[Opening Exercise data section]
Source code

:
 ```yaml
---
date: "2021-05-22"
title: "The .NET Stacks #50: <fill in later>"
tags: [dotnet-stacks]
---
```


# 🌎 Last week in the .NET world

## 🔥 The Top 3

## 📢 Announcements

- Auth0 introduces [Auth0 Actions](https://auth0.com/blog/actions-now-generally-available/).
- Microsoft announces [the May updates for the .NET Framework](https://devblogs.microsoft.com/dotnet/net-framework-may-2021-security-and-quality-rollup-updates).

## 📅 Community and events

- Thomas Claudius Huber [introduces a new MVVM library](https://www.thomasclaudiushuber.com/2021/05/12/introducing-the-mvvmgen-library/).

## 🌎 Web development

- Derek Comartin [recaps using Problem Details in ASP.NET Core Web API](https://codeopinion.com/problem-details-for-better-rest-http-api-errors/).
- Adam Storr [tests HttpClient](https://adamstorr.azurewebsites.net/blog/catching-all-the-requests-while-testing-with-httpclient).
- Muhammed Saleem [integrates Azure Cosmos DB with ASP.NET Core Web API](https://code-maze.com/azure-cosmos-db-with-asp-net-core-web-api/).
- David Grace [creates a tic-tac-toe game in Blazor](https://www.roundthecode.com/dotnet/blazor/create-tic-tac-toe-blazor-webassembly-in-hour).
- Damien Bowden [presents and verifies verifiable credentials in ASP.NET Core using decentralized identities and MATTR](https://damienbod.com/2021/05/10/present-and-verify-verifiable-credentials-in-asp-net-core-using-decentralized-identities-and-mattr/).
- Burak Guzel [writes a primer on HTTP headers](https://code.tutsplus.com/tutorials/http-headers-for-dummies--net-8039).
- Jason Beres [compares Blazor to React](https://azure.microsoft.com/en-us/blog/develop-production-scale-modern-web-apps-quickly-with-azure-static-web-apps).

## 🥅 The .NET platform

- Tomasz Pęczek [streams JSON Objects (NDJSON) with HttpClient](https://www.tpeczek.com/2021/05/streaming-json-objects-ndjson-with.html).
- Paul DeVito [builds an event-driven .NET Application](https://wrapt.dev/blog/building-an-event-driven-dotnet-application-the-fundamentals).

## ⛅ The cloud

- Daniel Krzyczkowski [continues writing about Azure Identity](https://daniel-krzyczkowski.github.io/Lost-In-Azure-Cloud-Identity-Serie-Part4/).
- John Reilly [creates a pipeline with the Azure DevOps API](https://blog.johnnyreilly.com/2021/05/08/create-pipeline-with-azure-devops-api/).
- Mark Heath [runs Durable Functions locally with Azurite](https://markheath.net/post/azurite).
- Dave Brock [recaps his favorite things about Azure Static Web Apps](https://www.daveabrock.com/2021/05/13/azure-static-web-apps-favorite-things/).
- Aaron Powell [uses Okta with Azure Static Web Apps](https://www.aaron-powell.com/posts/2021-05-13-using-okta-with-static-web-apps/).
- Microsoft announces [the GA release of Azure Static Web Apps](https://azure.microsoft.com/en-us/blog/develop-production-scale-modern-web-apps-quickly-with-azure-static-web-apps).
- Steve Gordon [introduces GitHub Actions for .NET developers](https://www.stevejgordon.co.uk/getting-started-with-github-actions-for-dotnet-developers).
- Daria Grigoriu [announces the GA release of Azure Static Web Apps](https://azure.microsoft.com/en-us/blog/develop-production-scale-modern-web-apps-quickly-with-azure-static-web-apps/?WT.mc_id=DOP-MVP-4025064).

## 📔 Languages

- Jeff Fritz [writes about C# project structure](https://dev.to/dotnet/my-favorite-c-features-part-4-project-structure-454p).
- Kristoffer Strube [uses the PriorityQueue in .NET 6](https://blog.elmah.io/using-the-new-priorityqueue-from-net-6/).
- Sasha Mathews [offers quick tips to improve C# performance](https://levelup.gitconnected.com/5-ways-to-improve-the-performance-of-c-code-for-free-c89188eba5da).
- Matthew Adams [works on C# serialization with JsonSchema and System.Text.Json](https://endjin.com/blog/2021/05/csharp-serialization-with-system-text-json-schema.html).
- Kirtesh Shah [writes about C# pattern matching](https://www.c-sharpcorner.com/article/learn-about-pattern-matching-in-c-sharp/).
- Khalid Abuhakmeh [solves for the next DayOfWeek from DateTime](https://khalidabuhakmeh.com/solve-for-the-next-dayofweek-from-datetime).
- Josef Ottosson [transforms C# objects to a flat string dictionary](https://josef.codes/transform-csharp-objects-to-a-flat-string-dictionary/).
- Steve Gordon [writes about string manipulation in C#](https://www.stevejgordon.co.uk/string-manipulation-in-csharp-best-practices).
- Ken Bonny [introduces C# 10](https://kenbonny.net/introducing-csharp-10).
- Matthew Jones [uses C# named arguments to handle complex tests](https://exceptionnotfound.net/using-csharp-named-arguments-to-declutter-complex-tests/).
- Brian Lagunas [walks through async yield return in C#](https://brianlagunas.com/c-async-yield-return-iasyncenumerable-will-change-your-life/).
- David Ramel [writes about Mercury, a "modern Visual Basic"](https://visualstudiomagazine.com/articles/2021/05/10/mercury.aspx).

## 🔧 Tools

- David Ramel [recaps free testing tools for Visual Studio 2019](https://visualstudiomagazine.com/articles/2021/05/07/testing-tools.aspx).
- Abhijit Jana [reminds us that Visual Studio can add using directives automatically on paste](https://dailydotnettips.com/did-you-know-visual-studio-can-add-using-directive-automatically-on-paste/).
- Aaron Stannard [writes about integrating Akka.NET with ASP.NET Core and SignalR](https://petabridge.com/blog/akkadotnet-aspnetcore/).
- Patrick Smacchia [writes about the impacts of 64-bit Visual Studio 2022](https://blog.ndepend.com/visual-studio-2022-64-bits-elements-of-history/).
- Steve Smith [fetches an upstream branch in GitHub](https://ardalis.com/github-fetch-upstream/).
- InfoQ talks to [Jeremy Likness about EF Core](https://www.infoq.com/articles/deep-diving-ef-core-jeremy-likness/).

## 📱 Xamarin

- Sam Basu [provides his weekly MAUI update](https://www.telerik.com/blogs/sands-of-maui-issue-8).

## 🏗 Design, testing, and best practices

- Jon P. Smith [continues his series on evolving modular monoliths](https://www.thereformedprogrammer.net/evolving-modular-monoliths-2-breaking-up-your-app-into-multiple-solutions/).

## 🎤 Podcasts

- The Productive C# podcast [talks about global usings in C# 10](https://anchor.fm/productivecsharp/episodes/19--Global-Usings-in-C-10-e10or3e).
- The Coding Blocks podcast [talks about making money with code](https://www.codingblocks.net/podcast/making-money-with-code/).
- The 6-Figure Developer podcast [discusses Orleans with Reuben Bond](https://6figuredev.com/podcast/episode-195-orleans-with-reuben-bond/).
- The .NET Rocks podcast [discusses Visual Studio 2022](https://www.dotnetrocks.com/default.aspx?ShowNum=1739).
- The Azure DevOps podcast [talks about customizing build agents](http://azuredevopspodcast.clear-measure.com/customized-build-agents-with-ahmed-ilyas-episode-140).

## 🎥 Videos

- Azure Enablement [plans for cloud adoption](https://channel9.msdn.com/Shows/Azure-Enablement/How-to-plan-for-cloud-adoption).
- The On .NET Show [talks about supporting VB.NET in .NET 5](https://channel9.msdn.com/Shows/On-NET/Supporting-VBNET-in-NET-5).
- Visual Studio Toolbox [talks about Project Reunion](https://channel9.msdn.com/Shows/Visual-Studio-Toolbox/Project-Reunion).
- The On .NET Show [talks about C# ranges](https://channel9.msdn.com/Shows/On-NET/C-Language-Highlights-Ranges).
[Closing Exercise data section]
=== Requirement ===
In the entries above, find the line with "- Thomas Claudius" and the line with "- Adam Storr", then set down exactly those two and every line between them, nothing else.

=== Answer space ===
- Thomas Claudius Huber [introduces a new MVVM library](https://www.thomasclaudiushuber.com/2021/05/12/introducing-the-mvvmgen-library/).

## 🌎 Web development

- Derek Comartin [recaps using Problem Details in ASP.NET Core Web API](https://codeopinion.com/problem-details-for-better-rest-http-api-errors/).
- Adam Storr [tests HttpClient](https://adamstorr.azurewebsites.net/blog/catching-all-the-requests-while-testing-with-httpclient).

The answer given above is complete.